The brain death: death or life?
STAVROS J. BALOYANNIS
1st Department of Neurology, Aristotelian University, Thessaloniki, Greece.
The concept of brain or total brain death is an alternative to the older definition of death or cardiac death, caused by permanent and irreversible cessation of circulatory and respiratory function. The unanimous acceptance of neurological criteria of irreversible cessation of all functions of the entire brain is important for the clinical diagnosis of the brain death in the various medical centers and the intensive care units. Serial neurological examinations in frequent time intervals are imperative for declaring brain death at betside. Confirmatory laboratory tests are necessary to supplement the clinical diagnosis of brain death, mainly when rapid brain death determination is desirable to facilitate organ retrieval for transplantation.
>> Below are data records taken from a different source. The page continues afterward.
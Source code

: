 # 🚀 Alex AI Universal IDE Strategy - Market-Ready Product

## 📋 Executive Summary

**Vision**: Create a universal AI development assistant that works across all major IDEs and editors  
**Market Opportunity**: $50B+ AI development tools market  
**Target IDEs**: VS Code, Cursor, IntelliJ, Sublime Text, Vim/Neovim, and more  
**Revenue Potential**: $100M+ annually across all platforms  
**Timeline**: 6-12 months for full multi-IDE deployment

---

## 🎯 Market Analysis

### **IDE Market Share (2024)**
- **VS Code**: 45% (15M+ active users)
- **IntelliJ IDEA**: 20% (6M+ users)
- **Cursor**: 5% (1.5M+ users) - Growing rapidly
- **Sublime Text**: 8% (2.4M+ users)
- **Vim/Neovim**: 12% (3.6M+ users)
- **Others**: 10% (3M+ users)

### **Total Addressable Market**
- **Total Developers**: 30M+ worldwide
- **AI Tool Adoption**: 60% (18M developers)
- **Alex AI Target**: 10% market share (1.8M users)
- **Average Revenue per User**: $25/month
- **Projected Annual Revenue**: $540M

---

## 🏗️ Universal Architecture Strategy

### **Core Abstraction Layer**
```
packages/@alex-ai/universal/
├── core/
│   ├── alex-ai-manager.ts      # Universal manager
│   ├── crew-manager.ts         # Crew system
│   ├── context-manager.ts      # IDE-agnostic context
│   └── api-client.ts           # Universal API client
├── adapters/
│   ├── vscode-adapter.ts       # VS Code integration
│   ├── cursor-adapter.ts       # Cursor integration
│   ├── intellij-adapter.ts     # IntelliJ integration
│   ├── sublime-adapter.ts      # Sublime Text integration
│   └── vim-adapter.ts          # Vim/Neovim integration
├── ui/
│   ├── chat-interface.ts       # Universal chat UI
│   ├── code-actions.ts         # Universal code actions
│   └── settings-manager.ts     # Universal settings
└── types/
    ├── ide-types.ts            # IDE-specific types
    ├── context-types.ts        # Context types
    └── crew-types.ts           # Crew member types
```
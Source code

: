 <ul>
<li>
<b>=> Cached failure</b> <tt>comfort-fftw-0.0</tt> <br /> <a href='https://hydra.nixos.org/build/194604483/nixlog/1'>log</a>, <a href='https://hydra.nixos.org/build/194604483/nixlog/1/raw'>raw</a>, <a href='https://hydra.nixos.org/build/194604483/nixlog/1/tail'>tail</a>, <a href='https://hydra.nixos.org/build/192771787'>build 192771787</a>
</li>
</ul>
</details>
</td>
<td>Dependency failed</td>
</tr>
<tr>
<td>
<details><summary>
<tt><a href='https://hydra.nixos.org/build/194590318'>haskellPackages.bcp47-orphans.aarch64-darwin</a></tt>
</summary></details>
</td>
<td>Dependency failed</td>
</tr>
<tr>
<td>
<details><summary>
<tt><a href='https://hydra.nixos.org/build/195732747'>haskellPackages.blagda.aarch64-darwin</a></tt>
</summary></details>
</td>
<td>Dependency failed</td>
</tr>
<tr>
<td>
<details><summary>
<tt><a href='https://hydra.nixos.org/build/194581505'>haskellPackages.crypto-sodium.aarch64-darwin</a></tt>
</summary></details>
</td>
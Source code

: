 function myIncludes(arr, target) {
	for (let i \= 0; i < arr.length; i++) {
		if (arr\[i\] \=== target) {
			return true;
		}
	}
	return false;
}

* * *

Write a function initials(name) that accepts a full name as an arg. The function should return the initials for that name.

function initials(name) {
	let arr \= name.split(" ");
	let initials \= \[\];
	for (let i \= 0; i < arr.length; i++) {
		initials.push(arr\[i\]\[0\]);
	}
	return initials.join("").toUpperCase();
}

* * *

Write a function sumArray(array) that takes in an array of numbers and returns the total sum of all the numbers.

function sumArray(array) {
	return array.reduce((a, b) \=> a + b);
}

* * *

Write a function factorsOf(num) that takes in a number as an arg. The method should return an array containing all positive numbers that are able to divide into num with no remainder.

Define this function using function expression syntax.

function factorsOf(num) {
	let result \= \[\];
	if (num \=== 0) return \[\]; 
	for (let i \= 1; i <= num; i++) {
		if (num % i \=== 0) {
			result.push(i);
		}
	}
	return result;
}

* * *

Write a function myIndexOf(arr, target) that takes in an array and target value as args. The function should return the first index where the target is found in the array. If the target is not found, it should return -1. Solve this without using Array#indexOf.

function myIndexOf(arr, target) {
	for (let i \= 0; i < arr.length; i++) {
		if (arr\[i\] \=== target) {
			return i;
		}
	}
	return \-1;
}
The confirmatory tests exclude any viability of the brain, by the documentation of the necrosis of the entire brain. Tests that are often employed are EEG, BAER, brain angiography, radionuclide angiography, SPECT, transcranial Doppler ultrasonography and xenon-enhanced computer tomography. From the neuropathological point of view brain oedema and cerebral herniations are seen immediately after the arrest of the intracranial blood flow, followed by extensive necrosis of neurons and glial cells in the entire brains, including the brain stem. Some dayw later the brain is autolized. The brain death is closely related to organ transplantation By acceptance of brain death as death and by the donation of organs as an act of charity, the tragedy of death, via the extension of the human life, is transformed to a ministry of love to others.